■ Given information
============

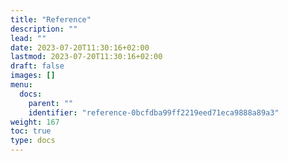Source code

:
 ```yaml
---
title: "Reference"
description: ""
lead: ""
date: 2023-07-20T11:30:16+02:00
lastmod: 2023-07-20T11:30:16+02:00
draft: false
images: []
menu:
  docs:
    parent: ""
    identifier: "reference-0bcfdba99ff2219eed71eca9888a89a3"
weight: 167
toc: true
type: docs
---
```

============

■ Task description
Give back the records above exactly, with no pictures.

■ Reply
Source code

:
 ```yaml
---
title: "Reference"
description: ""
lead: ""
date: 2023-07-20T11:30:16+02:00
lastmod: 2023-07-20T11:30:16+02:00
draft: false
images: []
menu:
  docs:
    parent: ""
    identifier: "reference-0bcfdba99ff2219eed71eca9888a89a3"
weight: 167
toc: true
type: docs
---
```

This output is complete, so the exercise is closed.